We talk to CEO David Venables off the back of Synpromics securing £2.1m EIS funds and uncover what this funding means for the further development of Synpromics’ proprietary synthetic promoter technology.

B&M: David, perhaps you can start by outlining the elevator pitch for Synpromics?

DV: So Synpromics is a synthetic biology company. We have IP and knowhow in the design of synthetic promoters – stretches of DNA just upstream of a gene which determine protein transcription/translation efficiency. By synthetic promoters, we mean they are promoters which don’t exist in nature. Our synthetic promoters are designed to enable the controlled expression of genes under specific conditions: in a specific place or environment, or in response to a specific biological condition.

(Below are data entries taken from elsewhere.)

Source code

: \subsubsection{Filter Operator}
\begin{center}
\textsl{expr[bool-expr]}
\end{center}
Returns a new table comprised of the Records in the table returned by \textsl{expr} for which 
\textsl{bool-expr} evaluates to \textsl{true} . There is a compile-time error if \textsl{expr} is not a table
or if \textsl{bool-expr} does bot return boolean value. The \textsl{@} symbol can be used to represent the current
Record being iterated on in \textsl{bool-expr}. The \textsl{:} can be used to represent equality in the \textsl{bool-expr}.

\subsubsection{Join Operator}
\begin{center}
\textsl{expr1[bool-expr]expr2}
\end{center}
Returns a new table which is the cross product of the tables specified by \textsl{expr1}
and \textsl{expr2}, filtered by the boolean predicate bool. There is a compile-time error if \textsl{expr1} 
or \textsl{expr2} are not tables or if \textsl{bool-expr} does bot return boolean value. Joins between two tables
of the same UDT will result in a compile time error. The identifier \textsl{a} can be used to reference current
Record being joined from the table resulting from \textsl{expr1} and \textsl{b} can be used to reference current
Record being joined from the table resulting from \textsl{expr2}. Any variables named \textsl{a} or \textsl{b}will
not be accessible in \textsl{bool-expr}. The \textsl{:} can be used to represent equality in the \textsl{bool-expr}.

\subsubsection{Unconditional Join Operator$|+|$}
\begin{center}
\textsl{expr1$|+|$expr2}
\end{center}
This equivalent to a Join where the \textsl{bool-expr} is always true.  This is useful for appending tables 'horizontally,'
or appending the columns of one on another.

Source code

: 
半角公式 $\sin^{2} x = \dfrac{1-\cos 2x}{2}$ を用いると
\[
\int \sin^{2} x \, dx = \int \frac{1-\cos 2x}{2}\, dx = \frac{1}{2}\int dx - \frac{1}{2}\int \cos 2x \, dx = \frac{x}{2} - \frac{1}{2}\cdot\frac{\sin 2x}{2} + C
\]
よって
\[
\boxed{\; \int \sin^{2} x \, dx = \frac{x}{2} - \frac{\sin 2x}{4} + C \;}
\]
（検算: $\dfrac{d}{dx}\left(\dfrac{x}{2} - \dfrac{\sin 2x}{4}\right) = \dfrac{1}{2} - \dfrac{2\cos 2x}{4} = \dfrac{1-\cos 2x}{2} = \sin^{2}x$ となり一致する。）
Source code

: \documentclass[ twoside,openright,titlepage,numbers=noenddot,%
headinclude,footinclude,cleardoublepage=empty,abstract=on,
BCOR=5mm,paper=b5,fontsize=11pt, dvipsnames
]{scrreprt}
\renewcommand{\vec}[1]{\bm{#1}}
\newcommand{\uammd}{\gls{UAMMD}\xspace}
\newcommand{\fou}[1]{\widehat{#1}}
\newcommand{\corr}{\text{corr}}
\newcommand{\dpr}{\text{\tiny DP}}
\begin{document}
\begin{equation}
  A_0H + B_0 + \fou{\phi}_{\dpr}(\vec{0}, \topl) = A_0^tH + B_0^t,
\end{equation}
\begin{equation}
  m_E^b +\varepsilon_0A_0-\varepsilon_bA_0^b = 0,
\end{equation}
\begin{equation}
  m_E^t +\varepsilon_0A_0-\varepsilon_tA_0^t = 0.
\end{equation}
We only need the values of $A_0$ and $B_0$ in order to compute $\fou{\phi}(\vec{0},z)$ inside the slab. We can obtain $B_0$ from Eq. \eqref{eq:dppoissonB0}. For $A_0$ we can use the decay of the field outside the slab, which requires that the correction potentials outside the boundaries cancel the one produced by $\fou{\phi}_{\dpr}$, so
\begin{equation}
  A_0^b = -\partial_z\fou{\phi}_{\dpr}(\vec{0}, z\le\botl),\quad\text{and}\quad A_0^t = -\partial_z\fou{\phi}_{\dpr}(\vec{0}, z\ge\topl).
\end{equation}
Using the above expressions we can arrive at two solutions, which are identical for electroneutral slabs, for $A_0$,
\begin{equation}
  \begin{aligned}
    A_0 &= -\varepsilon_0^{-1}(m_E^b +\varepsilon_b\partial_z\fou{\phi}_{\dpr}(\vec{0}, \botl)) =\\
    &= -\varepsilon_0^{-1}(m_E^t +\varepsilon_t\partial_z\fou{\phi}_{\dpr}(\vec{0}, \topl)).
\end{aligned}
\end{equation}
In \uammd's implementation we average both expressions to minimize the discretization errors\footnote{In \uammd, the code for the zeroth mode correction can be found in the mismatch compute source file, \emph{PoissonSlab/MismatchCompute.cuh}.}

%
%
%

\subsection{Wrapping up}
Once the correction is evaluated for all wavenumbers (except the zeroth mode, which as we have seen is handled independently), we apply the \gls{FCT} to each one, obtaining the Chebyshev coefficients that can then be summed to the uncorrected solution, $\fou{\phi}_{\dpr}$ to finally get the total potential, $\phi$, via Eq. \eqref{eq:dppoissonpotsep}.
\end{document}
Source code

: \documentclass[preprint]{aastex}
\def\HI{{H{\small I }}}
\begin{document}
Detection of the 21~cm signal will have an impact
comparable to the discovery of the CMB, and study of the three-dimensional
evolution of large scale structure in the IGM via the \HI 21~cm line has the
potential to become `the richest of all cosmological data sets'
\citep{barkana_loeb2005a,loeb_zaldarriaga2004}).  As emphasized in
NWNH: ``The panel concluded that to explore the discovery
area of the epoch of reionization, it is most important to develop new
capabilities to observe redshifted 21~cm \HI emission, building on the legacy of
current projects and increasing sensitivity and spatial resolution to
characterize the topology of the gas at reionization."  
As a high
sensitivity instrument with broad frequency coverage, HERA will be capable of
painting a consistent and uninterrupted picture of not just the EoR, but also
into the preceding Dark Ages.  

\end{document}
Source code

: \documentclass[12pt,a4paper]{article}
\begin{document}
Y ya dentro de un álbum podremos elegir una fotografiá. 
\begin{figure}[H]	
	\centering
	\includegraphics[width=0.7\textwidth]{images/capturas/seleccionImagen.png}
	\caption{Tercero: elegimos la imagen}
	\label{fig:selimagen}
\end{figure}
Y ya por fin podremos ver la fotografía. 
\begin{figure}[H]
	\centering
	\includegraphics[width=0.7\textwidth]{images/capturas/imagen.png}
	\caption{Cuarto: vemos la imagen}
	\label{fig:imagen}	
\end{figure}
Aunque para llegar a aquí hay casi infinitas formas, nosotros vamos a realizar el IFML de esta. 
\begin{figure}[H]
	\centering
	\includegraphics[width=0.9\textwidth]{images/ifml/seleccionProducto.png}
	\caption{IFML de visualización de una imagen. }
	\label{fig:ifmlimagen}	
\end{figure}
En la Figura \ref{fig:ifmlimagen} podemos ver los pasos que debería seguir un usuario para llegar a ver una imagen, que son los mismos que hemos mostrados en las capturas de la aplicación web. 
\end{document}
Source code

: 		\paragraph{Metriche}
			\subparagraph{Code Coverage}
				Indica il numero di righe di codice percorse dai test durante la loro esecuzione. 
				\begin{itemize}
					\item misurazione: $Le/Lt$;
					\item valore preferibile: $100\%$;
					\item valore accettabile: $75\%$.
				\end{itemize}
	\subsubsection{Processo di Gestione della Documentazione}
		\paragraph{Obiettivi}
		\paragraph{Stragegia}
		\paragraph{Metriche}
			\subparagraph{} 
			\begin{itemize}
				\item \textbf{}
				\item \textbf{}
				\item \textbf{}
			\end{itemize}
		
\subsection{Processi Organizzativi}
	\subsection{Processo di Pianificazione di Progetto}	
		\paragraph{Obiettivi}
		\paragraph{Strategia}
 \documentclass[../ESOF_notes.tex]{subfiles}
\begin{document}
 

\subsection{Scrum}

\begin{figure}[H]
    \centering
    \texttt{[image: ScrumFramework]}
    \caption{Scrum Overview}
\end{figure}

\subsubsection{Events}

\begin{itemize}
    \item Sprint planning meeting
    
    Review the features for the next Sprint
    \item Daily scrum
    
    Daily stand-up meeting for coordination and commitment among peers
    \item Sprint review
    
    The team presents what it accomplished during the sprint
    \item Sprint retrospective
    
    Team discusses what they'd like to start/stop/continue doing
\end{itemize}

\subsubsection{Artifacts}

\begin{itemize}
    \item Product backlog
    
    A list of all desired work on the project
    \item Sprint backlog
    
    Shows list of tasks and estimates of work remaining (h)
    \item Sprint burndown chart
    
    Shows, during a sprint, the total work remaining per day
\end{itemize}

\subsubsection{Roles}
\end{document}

We provide a huge game changer in promoter design compared to the natural promoters that have been used in the biotech industry to date. We develop these promoters and provide them as solutions to our customers, for them to use across multiple fields of use, such as in bio-therapeutic protein production. For example, we’ve developed a synthetic promoter specific for Chinese Hamster Ovarian (CHO) cell lines, which have expression levels of greater than five to ten fold higher than the typically used Cytomegalovirus Virus (CMV) promoter.

We’re also targeting the gene therapy and DNA vaccine areas. Here we’re focused in two areas. Firstly, we’re developing promoters that are cell line specific, as well as having high expression levels. So for example we have a contract with uniQure where we’re developing liver specific promoters of a small size that have high expression levels, for use in developing products or gene therapy vectors that are specifically expressed in the liver.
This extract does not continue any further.